William C. Kirby, Dean of the Faculty of Arts and Sciences (FAS) and Geisinger Professor of History, has announced his plans to step down from the deanship at the end of the 2005-06 academic year. He will return to his scholarship and teaching, and take on a university-wide role in guiding Harvard’s expanding array of academic initiatives focused on China, while serving as director of Harvard’s John King Fairbank Center for East Asian Research.
A highly regarded historian of modern China who joined the Harvard faculty in 1992, Kirby has led the FAS since 2002 through a period of extraordinary growth and consequential change.

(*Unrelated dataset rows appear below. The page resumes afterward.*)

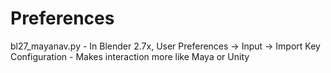# Preferences

bl27_mayanav.py - In Blender 2.7x, User Preferences -> Input -> Import Key Configuration
                - Makes interaction more like Maya or Unity

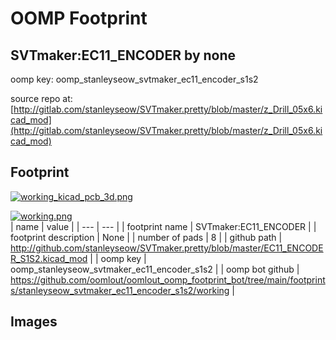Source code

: # OOMP Footprint  
## SVTmaker:EC11_ENCODER  by none  
  
oomp key: oomp_stanleyseow_svtmaker_ec11_encoder_s1s2  
  
source repo at: [http://gitlab.com/stanleyseow/SVTmaker.pretty/blob/master/z_Drill_05x6.kicad_mod](http://gitlab.com/stanleyseow/SVTmaker.pretty/blob/master/z_Drill_05x6.kicad_mod)  
## Footprint  
  
[![working_kicad_pcb_3d.png](working_kicad_pcb_3d_600.png)](working_kicad_pcb_3d.png)  
  
[![working.png](working_600.png)](working.png)  
| name | value | 
| --- | --- | 
| footprint name | SVTmaker:EC11_ENCODER | 
| footprint description | None | 
| number of pads | 8 | 
| github path | http://github.com/stanleyseow/SVTmaker.pretty/blob/master/EC11_ENCODER_S1S2.kicad_mod | 
| oomp key | oomp_stanleyseow_svtmaker_ec11_encoder_s1s2 | 
| oomp bot github | https://github.com/oomlout/oomlout_oomp_footprint_bot/tree/main/footprints/stanleyseow_svtmaker_ec11_encoder_s1s2/working | 
## Images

His tenure as Dean has seen the unfolding of a comprehensive review of the undergraduate curriculum as well as steps to improve residential and extracurricular life, accelerated growth in the ranks of the FAS faculty, new investments in financial aid for both undergraduate and graduate students, and ambitious efforts to strengthen FAS resources in the sciences, in international studies, and beyond.
“Together, I believe we have set a strong foundation for the future,” Kirby said. “We have expanded the ranks of the faculty, invested in the architecture and infrastructure that give form to our ambitions, and, most important, recommitted ourselves to our students. The events of the past year have posed serious challenges for all of us, yet we have continued to focus on the important business before us. For myself, the allure of my area of study – modern and contemporary China – has made my decision a timely and compelling one. I look forward to working with colleagues and students as we extend our study of a dynamic society whose influence on our world continues to grow. And I look forward to the full agenda before us this spring, working with the faculty, students, and staff whom I am privileged to serve.”

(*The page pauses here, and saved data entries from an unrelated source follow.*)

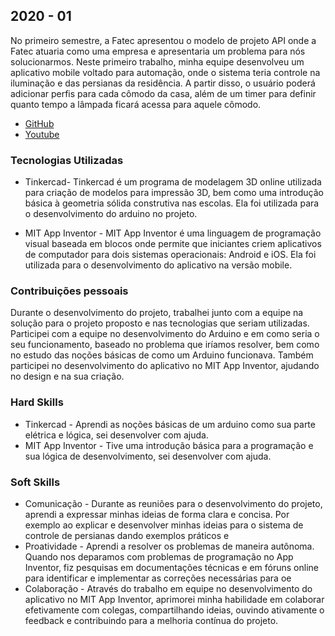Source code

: ## 2020 - 01
No primeiro semestre, a Fatec apresentou o modelo de projeto API onde a Fatec atuaria como uma empresa e apresentaria um problema para nós solucionarmos. Neste primeiro trabalho, minha equipe desenvolveu um aplicativo mobile voltado para automação, onde o sistema teria controle na iluminação e das persianas da residência. A partir disso, o usuário poderá adicionar perfis para cada cômodo da casa, além de um timer para definir quanto tempo a lâmpada ficará acessa para aquele cômodo.

- [GitHub](https://github.com/eusoutheu/homesolutions)
- [Youtube](https://youtu.be/9zbqYkU-me4) 

### Tecnologias Utilizadas

- Tinkercad- Tinkercad é um programa de modelagem 3D online utilizada para criação de modelos para impressão 3D, bem como uma introdução básica à geometria sólida construtiva nas escolas. Ela foi utilizada para o desenvolvimento do arduino no projeto. 

- MIT App Inventor - MIT App Inventor é uma linguagem de programação visual baseada em blocos onde permite que iniciantes criem aplicativos de computador para dois sistemas operacionais: Android e iOS. Ela foi utilizada para o desenvolvimento do aplicativo na versão mobile. 

### Contribuições pessoais 

Durante o desenvolvimento do projeto, trabalhei junto com a equipe na solução para o projeto proposto e nas tecnologias que seriam utilizadas. Participei com a equipe no desenvolvimento do Arduino e em como seria o seu funcionamento, baseado no problema que iríamos resolver, bem como no estudo das noções básicas de como um Arduino funcionava. Também participei no desenvolvimento do aplicativo no MIT App Inventor, ajudando no design e na sua criação.

### Hard Skills 

- Tinkercad - Aprendi as noções básicas de um arduino como sua parte elétrica e lógica, sei desenvolver com ajuda. 
- MIT App Inventor - Tive uma introdução básica para a programação e sua lógica de desenvolvimento, sei desenvolver com ajuda. 

### Soft Skills 

- Comunicação - Durante as reuniões para o desenvolvimento do projeto, aprendi a expressar minhas ideias de forma clara e concisa. Por exemplo ao explicar e desenvolver minhas ideias para o sistema de controle de persianas dando exemplos práticos e 
- Proatividade - Aprendi a resolver os problemas de maneira autônoma. Quando nos deparamos com problemas de programação no App Inventor, fiz pesquisas em documentações técnicas e em fóruns online para identificar e implementar as correções necessárias para oe
- Colaboração - Através do trabalho em equipe no desenvolvimento do aplicativo no MIT App Inventor, aprimorei minha habilidade em colaborar efetivamente com colegas, compartilhando ideias, ouvindo ativamente o feedback e contribuindo para a melhoria contínua do projeto.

“Bill Kirby has guided the Faculty of Arts and Sciences with remarkable foresight, openness to change, and deep devotion to the University’s highest values and purposes,” said President Lawrence H. Summers. “He has committed himself to assuring the best possible experience for our students, while guiding the most ambitious growth of the faculty in decades. He has pursued essential enhancements in student financial aid, while initiating critical investments in facilities that will help shape Harvard’s future.
“To these and other initiatives, and through what has been a not-uncomplicated time in the life of the University, he has brought a consistent commitment to the best interests of the FAS and to fruitful collaboration with Harvard’s other faculties and schools,” Summers said. “I am grateful for his imaginative and dedicated leadership, and together with him I look forward to a productive semester ahead.”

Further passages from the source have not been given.